The answer should consist of the records below, repeated exactly, and no pictures.

LISTED ENTRIES:
---*---
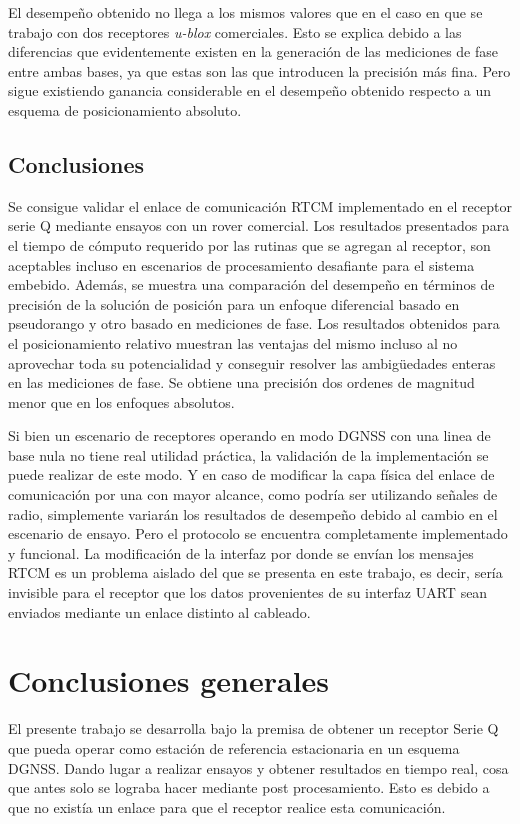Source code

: \documentclass[a4paper,12pt,oneside,onecolumn,final,openright]{book}%
\begin{document}
	El desempeño obtenido no llega a los mismos valores que en el caso en que se trabajo con dos receptores \textit{u-blox} comerciales. Esto se explica debido a las diferencias que evidentemente existen en la generación de las mediciones de fase entre ambas bases, ya que estas son las que introducen la precisión más fina. Pero sigue existiendo ganancia considerable en el desempeño obtenido respecto a un esquema de posicionamiento absoluto.
\section{Conclusiones}
	Se consigue validar el enlace de comunicación RTCM implementado en el receptor serie Q mediante ensayos con un rover comercial. Los resultados presentados para el tiempo de cómputo requerido por las rutinas que se agregan al receptor, son aceptables incluso en escenarios de procesamiento desafiante para el sistema embebido. Además, se muestra una comparación del desempeño en términos de precisión de la solución de posición para un enfoque diferencial basado en pseudorango y otro basado en mediciones de fase. Los resultados obtenidos para el posicionamiento relativo muestran las ventajas del mismo incluso al no aprovechar toda su potencialidad y conseguir resolver las ambigüedades enteras en las mediciones de fase. Se obtiene una precisión dos ordenes de magnitud menor que en los enfoques absolutos.
	
	Si bien un escenario de receptores operando en modo DGNSS con una linea de base nula no tiene real utilidad práctica, la validación de la implementación se puede realizar de este modo. Y en caso de modificar la capa física del enlace de comunicación por una con mayor alcance, como podría ser utilizando señales de radio, simplemente variarán los resultados de desempeño debido al cambio en el escenario de ensayo. Pero el protocolo se encuentra completamente implementado y funcional. La modificación de la interfaz por donde se envían los mensajes RTCM es un problema aislado del que se presenta en este trabajo, es decir, sería invisible para el receptor que los datos provenientes de su interfaz UART sean enviados mediante un enlace distinto al cableado.
\chapter*{Conclusiones generales}\label{ch:conclusion}
	El presente trabajo se desarrolla bajo la premisa de obtener un receptor Serie Q que pueda operar como estación de referencia estacionaria en un esquema DGNSS. Dando lugar a realizar ensayos y obtener resultados en tiempo real, cosa que antes solo se lograba hacer mediante post procesamiento. Esto es debido a que no existía un enlace para que el receptor realice esta comunicación. 
	
\end{document}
---*---
RESPONSE TO THE EXERCISE:
Source code

: \documentclass[a4paper,12pt,oneside,onecolumn,final,openright]{book}%
\begin{document}
	El desempeño obtenido no llega a los mismos valores que en el caso en que se trabajo con dos receptores \textit{u-blox} comerciales. Esto se explica debido a las diferencias que evidentemente existen en la generación de las mediciones de fase entre ambas bases, ya que estas son las que introducen la precisión más fina. Pero sigue existiendo ganancia considerable en el desempeño obtenido respecto a un esquema de posicionamiento absoluto.
\section{Conclusiones}
	Se consigue validar el enlace de comunicación RTCM implementado en el receptor serie Q mediante ensayos con un rover comercial. Los resultados presentados para el tiempo de cómputo requerido por las rutinas que se agregan al receptor, son aceptables incluso en escenarios de procesamiento desafiante para el sistema embebido. Además, se muestra una comparación del desempeño en términos de precisión de la solución de posición para un enfoque diferencial basado en pseudorango y otro basado en mediciones de fase. Los resultados obtenidos para el posicionamiento relativo muestran las ventajas del mismo incluso al no aprovechar toda su potencialidad y conseguir resolver las ambigüedades enteras en las mediciones de fase. Se obtiene una precisión dos ordenes de magnitud menor que en los enfoques absolutos.
	
	Si bien un escenario de receptores operando en modo DGNSS con una linea de base nula no tiene real utilidad práctica, la validación de la implementación se puede realizar de este modo. Y en caso de modificar la capa física del enlace de comunicación por una con mayor alcance, como podría ser utilizando señales de radio, simplemente variarán los resultados de desempeño debido al cambio en el escenario de ensayo. Pero el protocolo se encuentra completamente implementado y funcional. La modificación de la interfaz por donde se envían los mensajes RTCM es un problema aislado del que se presenta en este trabajo, es decir, sería invisible para el receptor que los datos provenientes de su interfaz UART sean enviados mediante un enlace distinto al cableado.
\chapter*{Conclusiones generales}\label{ch:conclusion}
	El presente trabajo se desarrolla bajo la premisa de obtener un receptor Serie Q que pueda operar como estación de referencia estacionaria en un esquema DGNSS. Dando lugar a realizar ensayos y obtener resultados en tiempo real, cosa que antes solo se lograba hacer mediante post procesamiento. Esto es debido a que no existía un enlace para que el receptor realice esta comunicación. 
	
\end{document}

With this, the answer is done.